↓↓↓

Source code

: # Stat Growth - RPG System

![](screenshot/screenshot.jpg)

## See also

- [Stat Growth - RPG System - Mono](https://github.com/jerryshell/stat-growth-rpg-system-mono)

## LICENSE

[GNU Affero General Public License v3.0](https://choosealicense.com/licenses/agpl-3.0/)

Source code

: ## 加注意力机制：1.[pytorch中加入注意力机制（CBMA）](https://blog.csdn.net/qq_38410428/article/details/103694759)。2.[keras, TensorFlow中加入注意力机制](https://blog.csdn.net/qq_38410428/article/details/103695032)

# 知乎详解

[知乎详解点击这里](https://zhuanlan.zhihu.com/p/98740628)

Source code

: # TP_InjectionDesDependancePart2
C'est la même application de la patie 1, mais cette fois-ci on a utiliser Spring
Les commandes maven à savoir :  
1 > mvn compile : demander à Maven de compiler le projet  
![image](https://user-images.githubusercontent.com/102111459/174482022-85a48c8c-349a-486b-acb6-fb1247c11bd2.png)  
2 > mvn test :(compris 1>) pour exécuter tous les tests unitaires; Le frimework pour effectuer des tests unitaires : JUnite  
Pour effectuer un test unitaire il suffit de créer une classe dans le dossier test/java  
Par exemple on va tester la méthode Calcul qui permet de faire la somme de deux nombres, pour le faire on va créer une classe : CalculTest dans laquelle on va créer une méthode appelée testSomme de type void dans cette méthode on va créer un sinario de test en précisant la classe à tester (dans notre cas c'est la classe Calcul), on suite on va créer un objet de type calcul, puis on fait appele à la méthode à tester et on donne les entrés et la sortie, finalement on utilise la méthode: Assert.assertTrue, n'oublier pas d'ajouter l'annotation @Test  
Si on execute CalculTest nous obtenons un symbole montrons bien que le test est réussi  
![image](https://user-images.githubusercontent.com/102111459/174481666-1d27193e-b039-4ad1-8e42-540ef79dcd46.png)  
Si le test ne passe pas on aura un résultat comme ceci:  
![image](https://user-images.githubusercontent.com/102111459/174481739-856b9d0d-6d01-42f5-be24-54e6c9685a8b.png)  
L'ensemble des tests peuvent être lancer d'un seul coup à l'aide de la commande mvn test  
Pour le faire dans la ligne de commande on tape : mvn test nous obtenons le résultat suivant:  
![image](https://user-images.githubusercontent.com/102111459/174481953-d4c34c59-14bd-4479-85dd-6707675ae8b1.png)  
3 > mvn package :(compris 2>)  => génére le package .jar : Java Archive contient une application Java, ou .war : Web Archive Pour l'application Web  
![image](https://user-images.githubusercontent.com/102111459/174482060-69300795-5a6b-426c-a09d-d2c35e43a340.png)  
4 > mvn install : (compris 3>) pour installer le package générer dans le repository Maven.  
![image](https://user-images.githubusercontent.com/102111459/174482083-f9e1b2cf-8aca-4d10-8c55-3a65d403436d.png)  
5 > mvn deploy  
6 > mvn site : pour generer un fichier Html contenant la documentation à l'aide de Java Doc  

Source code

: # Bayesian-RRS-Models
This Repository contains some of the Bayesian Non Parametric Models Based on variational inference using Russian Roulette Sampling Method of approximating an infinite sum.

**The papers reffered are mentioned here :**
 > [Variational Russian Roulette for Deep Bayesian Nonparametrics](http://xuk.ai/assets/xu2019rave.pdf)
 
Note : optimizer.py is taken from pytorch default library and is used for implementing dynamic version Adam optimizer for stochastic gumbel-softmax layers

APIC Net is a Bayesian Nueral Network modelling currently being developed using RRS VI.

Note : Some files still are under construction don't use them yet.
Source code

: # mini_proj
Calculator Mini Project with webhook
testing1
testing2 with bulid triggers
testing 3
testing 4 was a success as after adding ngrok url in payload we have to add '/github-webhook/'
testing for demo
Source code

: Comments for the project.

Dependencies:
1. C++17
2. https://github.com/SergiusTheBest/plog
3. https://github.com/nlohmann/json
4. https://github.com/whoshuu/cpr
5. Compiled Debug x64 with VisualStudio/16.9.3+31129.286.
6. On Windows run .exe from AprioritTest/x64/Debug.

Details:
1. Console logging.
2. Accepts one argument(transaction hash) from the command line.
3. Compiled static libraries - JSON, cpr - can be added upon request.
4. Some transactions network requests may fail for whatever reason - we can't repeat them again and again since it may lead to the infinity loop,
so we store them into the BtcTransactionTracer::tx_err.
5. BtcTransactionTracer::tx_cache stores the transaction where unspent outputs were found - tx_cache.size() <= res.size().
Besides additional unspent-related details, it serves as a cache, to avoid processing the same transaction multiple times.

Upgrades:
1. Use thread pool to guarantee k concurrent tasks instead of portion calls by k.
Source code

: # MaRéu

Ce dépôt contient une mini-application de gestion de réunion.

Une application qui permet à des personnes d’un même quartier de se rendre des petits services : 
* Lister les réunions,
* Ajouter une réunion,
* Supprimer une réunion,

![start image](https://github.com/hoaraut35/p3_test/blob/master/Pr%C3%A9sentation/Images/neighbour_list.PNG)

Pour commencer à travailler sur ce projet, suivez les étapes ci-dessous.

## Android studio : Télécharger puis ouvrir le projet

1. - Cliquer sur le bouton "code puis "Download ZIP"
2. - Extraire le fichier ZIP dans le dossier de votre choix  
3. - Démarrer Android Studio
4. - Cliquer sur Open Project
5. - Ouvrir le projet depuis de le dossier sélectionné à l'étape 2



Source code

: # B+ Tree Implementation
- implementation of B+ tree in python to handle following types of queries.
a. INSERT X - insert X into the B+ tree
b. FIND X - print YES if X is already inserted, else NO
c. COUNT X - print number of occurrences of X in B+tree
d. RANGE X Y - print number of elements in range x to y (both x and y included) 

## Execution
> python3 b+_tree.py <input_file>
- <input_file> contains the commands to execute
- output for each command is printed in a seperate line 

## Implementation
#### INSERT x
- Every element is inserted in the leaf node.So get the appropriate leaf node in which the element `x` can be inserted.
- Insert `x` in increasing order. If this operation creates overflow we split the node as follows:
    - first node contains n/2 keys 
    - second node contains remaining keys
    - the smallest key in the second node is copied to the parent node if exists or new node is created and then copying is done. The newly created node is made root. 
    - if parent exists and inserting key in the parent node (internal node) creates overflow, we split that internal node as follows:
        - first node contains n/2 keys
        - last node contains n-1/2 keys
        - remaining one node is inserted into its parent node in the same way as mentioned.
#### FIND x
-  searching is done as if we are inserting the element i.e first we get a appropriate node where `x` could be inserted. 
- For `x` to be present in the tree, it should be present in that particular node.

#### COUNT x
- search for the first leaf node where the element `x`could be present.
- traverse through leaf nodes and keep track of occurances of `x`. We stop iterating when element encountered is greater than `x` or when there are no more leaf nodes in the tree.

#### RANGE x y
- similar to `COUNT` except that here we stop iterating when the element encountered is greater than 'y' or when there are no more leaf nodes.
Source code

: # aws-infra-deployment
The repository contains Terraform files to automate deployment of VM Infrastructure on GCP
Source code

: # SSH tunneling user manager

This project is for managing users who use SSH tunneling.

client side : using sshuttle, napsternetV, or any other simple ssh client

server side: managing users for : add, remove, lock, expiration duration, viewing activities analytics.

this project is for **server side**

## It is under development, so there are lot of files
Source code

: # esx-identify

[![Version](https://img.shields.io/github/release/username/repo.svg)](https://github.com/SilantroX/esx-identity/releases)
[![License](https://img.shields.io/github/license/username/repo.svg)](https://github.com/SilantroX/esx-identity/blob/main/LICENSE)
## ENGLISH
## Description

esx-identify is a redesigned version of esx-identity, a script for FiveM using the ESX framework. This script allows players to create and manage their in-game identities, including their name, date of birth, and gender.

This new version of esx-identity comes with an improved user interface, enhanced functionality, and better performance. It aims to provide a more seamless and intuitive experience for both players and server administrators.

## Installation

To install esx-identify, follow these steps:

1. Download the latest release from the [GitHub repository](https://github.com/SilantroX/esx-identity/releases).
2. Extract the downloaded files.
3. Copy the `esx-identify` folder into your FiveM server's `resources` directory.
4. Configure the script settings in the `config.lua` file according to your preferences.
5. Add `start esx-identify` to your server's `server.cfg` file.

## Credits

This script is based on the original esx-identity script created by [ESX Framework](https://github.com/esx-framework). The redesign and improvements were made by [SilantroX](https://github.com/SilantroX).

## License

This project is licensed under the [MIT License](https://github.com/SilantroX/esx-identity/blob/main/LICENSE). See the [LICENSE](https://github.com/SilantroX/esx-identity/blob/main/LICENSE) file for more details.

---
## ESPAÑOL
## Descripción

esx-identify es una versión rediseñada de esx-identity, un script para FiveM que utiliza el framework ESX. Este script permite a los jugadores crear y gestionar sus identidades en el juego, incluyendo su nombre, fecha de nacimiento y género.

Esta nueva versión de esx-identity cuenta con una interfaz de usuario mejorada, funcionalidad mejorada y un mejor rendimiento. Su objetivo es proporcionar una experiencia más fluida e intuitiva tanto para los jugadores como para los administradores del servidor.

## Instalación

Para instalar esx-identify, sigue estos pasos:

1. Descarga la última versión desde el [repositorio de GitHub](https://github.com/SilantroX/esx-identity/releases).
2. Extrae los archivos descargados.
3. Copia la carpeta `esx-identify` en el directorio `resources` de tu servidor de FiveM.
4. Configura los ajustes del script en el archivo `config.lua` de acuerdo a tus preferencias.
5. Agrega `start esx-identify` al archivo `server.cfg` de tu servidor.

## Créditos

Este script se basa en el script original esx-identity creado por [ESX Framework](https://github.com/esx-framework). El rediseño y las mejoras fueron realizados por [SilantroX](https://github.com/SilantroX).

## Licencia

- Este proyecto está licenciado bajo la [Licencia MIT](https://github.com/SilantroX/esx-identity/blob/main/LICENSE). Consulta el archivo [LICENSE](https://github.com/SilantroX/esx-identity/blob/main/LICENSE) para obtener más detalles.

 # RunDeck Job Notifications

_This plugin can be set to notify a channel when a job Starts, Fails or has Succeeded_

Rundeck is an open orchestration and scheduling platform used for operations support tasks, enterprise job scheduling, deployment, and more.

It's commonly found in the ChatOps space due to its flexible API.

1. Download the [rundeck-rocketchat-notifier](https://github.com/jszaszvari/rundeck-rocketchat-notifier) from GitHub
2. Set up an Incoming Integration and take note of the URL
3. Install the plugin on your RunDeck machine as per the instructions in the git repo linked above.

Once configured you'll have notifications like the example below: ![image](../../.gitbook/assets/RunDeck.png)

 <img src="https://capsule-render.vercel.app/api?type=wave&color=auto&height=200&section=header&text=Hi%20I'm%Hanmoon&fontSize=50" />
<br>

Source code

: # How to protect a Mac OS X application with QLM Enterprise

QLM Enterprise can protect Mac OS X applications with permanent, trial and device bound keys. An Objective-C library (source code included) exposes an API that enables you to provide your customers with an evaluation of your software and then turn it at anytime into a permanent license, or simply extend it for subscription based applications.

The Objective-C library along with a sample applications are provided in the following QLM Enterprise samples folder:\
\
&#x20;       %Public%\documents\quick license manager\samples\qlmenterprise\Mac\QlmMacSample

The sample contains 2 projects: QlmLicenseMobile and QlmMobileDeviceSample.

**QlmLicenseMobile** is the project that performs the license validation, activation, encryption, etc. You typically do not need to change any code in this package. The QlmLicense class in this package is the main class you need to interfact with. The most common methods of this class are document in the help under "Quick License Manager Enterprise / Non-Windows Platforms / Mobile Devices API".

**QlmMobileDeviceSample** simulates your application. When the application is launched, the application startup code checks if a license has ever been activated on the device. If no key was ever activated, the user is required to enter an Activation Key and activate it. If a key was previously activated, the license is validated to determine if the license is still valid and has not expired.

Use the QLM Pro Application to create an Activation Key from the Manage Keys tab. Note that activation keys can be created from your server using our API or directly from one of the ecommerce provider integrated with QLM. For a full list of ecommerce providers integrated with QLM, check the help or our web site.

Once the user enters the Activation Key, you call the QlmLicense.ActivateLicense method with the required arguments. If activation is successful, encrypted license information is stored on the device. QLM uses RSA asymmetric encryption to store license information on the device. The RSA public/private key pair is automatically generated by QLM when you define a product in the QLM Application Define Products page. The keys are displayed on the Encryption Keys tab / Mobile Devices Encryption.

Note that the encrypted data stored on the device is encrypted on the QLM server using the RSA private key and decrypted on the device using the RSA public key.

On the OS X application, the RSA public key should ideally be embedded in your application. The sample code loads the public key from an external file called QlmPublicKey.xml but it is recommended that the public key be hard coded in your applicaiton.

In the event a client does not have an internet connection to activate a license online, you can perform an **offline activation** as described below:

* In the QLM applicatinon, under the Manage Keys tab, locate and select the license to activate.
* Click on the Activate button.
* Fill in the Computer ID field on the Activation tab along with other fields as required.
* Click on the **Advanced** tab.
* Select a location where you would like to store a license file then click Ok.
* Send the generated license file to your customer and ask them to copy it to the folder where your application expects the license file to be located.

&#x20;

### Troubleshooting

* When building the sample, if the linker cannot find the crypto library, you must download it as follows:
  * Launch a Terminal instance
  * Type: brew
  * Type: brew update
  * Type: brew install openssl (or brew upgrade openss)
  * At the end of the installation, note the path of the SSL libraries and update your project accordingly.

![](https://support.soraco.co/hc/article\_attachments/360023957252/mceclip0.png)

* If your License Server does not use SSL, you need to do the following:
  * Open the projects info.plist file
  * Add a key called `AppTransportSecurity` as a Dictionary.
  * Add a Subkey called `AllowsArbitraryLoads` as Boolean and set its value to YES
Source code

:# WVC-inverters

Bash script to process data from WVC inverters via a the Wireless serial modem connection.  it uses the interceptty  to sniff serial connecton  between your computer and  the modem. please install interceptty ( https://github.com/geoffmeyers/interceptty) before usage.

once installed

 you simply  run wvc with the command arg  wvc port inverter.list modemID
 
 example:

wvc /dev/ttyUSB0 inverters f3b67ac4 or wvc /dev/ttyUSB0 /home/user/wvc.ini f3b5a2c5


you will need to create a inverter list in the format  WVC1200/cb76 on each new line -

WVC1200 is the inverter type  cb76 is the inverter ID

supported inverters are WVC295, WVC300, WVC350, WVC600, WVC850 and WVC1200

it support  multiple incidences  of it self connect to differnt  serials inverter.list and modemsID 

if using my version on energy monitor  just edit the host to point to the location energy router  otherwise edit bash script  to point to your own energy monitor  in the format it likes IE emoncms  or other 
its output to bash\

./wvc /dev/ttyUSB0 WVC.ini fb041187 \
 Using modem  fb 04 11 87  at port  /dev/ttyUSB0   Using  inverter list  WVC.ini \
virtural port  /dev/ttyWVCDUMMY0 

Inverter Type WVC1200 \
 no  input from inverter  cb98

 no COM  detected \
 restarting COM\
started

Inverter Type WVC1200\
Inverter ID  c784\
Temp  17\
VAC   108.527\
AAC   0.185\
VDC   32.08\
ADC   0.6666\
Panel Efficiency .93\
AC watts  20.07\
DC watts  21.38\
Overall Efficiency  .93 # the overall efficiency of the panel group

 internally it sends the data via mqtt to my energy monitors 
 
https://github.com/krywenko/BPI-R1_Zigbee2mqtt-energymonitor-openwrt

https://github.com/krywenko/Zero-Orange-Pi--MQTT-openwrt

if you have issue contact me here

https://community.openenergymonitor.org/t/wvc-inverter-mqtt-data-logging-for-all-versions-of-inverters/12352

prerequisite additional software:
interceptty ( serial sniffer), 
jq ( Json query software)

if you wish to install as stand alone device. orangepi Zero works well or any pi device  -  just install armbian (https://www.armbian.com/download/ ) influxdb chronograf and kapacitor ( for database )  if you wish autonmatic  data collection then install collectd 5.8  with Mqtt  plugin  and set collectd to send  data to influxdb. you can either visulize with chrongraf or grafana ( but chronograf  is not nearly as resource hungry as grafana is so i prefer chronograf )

↑↑↑

AIM OF THE EXERCISE => For this exercise, output exactly the lines above from the line with "a. INSERT X - insert X into the B+ tree" to the line with "This project is for managing", counting both, and leave out the rest.

RESPONSE TO THIS TASK =>
a. INSERT X - insert X into the B+ tree
b. FIND X - print YES if X is already inserted, else NO
c. COUNT X - print number of occurrences of X in B+tree
d. RANGE X Y - print number of elements in range x to y (both x and y included) 

## Execution
> python3 b+_tree.py <input_file>
- <input_file> contains the commands to execute
- output for each command is printed in a seperate line 

## Implementation
#### INSERT x
- Every element is inserted in the leaf node.So get the appropriate leaf node in which the element `x` can be inserted.
- Insert `x` in increasing order. If this operation creates overflow we split the node as follows:
    - first node contains n/2 keys 
    - second node contains remaining keys
    - the smallest key in the second node is copied to the parent node if exists or new node is created and then copying is done. The newly created node is made root. 
    - if parent exists and inserting key in the parent node (internal node) creates overflow, we split that internal node as follows:
        - first node contains n/2 keys
        - last node contains n-1/2 keys
        - remaining one node is inserted into its parent node in the same way as mentioned.
#### FIND x
-  searching is done as if we are inserting the element i.e first we get a appropriate node where `x` could be inserted. 
- For `x` to be present in the tree, it should be present in that particular node.

#### COUNT x
- search for the first leaf node where the element `x`could be present.
- traverse through leaf nodes and keep track of occurances of `x`. We stop iterating when element encountered is greater than `x` or when there are no more leaf nodes in the tree.

#### RANGE x y
- similar to `COUNT` except that here we stop iterating when the element encountered is greater than 'y' or when there are no more leaf nodes.
Source code

: # aws-infra-deployment
The repository contains Terraform files to automate deployment of VM Infrastructure on GCP
Source code

: # SSH tunneling user manager

This project is for managing users who use SSH tunneling.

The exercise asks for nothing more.